Book #9 was The Moviegoer, by Walker Percy. I wanted to like this book much more than I actually did, because it was given to me by a beloved former professor who loves it. I have to read it again. And again. Until I become worthy of it.
Book #10 was Passage, by Connie Willis. This one was recommended by my daughter. It's a novel about near-death experiences, and is quirky and fascinating.
Book #11 was Bread and Wine: A Love Letter to Life Around the Table with Recipes, by Shauna Niequist. I got an ARC of this book, which made me feel very important and literary. I wrote a whole post about it here.

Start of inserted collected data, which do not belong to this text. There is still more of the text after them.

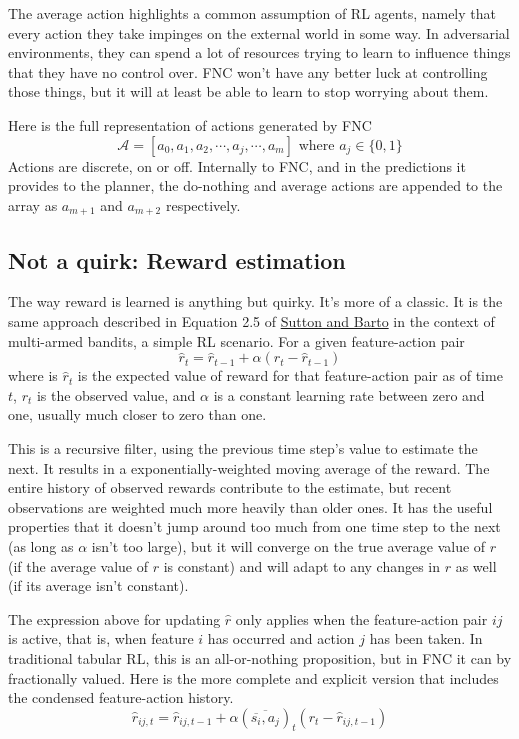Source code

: The average action highlights a common assumption of RL agents, namely
that every action they take impinges on the external world in some way.
In adversarial environments, they can spend a lot of resources trying
to learn to influence things that they have no control over. FNC
won’t have any better luck at controlling those things, but it will
at least be able to learn to stop worrying about them.

Here is the full representation of actions generated by FNC 
\begin{equation}
\mathcal{A} = [a_0, a_1, a_2, \cdots, a_j, \cdots, a_m]
\mbox{ where } a_j \in \{0, 1\} 
\end{equation}
Actions are discrete, on or off. Internally to FNC, and in the predictions
it provides to the planner, the do-nothing and average actions are appended
to the array as $a_{m+1}$ and $a_{m+2}$ respectively.

\subsection*{Not a quirk: Reward estimation}
\label{algorewards}

The way reward is learned is anything but quirky. It's more of a classic.
It is the same approach described in
Equation 2.5 of \href{http://incompleteideas.net/book/RLbook2020.pdf}{Sutton and Barto}
in the context of multi-armed bandits, a simple RL scenario.
For a given feature-action pair
\begin{equation}
\hat{r}_t = \hat{r}_{t-1} + \alpha(r_t - \hat{r}_{t-1})
\end{equation}
where is $\hat{r}_t$ is the expected value of reward for that
feature-action pair as of time $t$, $r_t$ is the observed value,
and $\alpha$ is a constant learning rate between zero and one,
usually much closer to zero than one.

This is a recursive filter, using the previous time step's value to
estimate the next. It results in a exponentially-weighted moving average
of the reward. The entire history of observed rewards contribute to the
estimate, but recent observations are weighted much more heavily than older ones.
It has the useful properties that it doesn't jump around too much from one
time step to the next (as long as $\alpha$ isn't too large), but it will
converge on the true average value of $r$ (if the average value of $r$
is constant) and will adapt
to any changes in $r$ as well (if its average isn't constant).

The expression above for updating $\hat{r}$ only applies when the feature-action
pair $ij$ is active, that is, when feature $i$ has occurred and action $j$ has been
taken. In traditional tabular RL, this is an all-or-nothing proposition, but
in FNC it can by fractionally valued.
Here is the more complete
and explicit version that includes the condensed feature-action history.
\begin{equation}
\hat{r}_{ij, t} = \hat{r}_{ij, t-1} + \alpha
(\overline{\overline{s_i}, a_j})_t
(r_t - \hat{r}_{ij, t-1})
\end{equation}

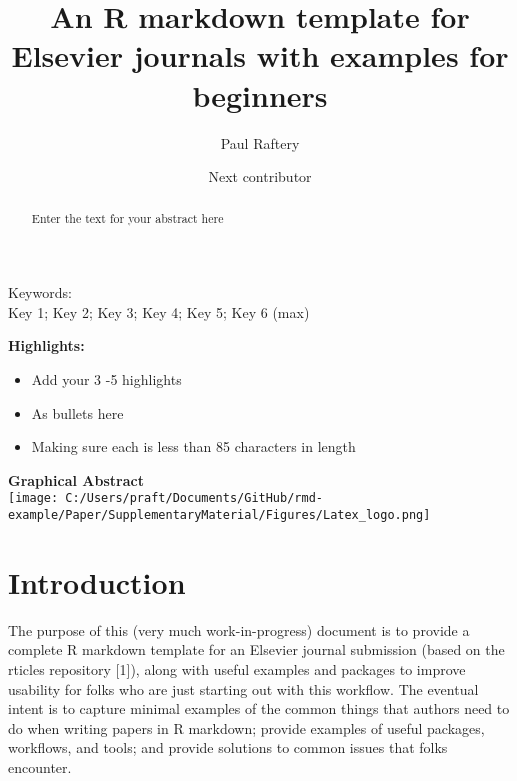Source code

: \documentclass[]{elsarticle} %
\makeatletter
\providecommand{\tightlist}{%
  \setlength{\itemsep}{0pt}\setlength{\parskip}{0pt}}
\def\maxwidth{\ifdim\Gin@nat@width>\linewidth\linewidth
\else\Gin@nat@width\fi}
\let\Oldincludegraphics\includegraphics
\renewcommand{\includegraphics}[1]{\Oldincludegraphics[width=\maxwidth]{#1}}
\theoremstyle{definition}
\theoremstyle{definition}
\theoremstyle{definition}
\theoremstyle{remark}
\makeatother
\begin{document}
\begin{frontmatter}

  \title{An R markdown template for Elsevier journals with examples for beginners}
    \author[CBE]{Paul Raftery}
    \author[Organisation2]{Next contributor}
  
  
      \address[CBE]{Center for the Built Environment, UC Berkeley, 390 Wurster Hall,
Berkeley, CA, 94720, USA}
    \address[Organisation2]{Another organization, and their address}
  
  \begin{abstract}
  Enter the text for your abstract here
  \end{abstract}
  
 \end{frontmatter}

Keywords:\\
Key 1; Key 2; Key 3; Key 4; Key 5; Key 6 (max)

\pagebreak

\textbf{Highlights:}

\begin{itemize}
\tightlist
\item
  Add your 3 -5 highlights
\item
  As bullets here
\item
  Making sure each is less than 85 characters in length
\end{itemize}

\textbf{Graphical Abstract}\\
\texttt{[image: C:/Users/praft/Documents/GitHub/rmd-example/Paper/SupplementaryMaterial/Figures/Latex\_logo.png]}

\pagebreak

\hypertarget{introduction}{%
\section{Introduction}\label{introduction}}

The purpose of this (very much work-in-progress) document is to provide
a complete R markdown template for an Elsevier journal submission (based
on the rticles repository {[}1{]}), along with useful examples and
packages to improve usability for folks who are just starting out with
this workflow. The eventual intent is to capture minimal examples of the
common things that authors need to do when writing papers in R markdown;
provide examples of useful packages, workflows, and tools; and provide
solutions to common issues that folks encounter.
\end{document}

Book #12 was The Courage to Teach: Exploring the Inner Landscape of a Teacher's Life, by Parker Palmer. This was one of those books whose time had really come in my life. A good friend is in a study group reading this right now, and after reading the first page he thought, "This sounds like the way Ruth talks about teaching." He promptly sent me the book (for my Kindle, so it really did arrive promptly). Here's how it starts:
"I am a teacher at heart, and there are moments in the classroom when I can hardly hold the joy. When my students and I discover uncharted territory to explore, when the pathway out of a thicket opens up before us, when our experience is illumined by the lightning-life of the mind - then teaching is the finest work I know.
But at other moments, the classroom is so lifeless or painful or confused - and I am so powerless to do anything about it - that my claim to be a teacher seems a transparent sham. Then the enemy is everywhere: in those students from some alien planet, in that subject I thought I knew, and in the personal pathology that keeps me earning my living this way. What a fool I was to imagine that I had mastered this occult art - harder to divine than tea leaves and impossible for mortals to do even passably well!"Yep, that's how I talk about teaching. Some days I love it more than anything else, and other days I hate it with a passion. Some days I feel thrilled and alive in the classroom. Other days I feel like an abject failure. Parker Palmer totally gets it, and he's perhaps the first writer I've read who really does. Frank McCourt comes closest in Teacher Man, which I wrote about a little bit here. But most books about teaching are about technique, rather than about what happens inside you while you teach. Here are the chapter titles: "The Heart of a Teacher: Identity and Integrity in Teaching," "A Culture of Fear: Education and the Disconnected Life," "The Hidden Wholeness: Paradox in Teaching and Learning," "Knowing in Community: Joined by the Grace of Great Things," "Teaching in Community: A Subject-Centered Education," "Learning in Community: The Conversation of Colleagues," and "Divided No More: Teaching from a Heart of Hope." I can imagine some people finding this book too touchy-feely, but for me it was exactly what I needed to read at this point in my teaching and learning life. My favorite parts were when Parker Palmer gave personal examples of what can be an extremely abstract topic. I will be reading this again, and I recommend it to anybody who sometimes talks "the way Ruth does" about teaching.
Book #13 was a reread of a favorite: The Poisonwood Bible, by Barbara Kingsolver. Oh man. This book is so good. It was even better than I remembered. If you haven't read it, you really should. It's the story of an American family - mother, father, four daughters - going to the Congo in 1959. They get caught up in the events on both a national level and a village level. We then get to see the rest of the lives of everyone involved, and how moving to Africa changed them all forever. A classic. I won't give any spoilers, but there's a marriage in this book that is one of my favorites in fiction. And no, it's not Orleanna and Nathan's!
Book #14. Well, you win some, you lose some. Reviews promised me that The Photo Album, by K.B. Dixon, was odd but rewarding. It was definitely odd, and made me laugh from time to time, but I didn't find it especially rewarding.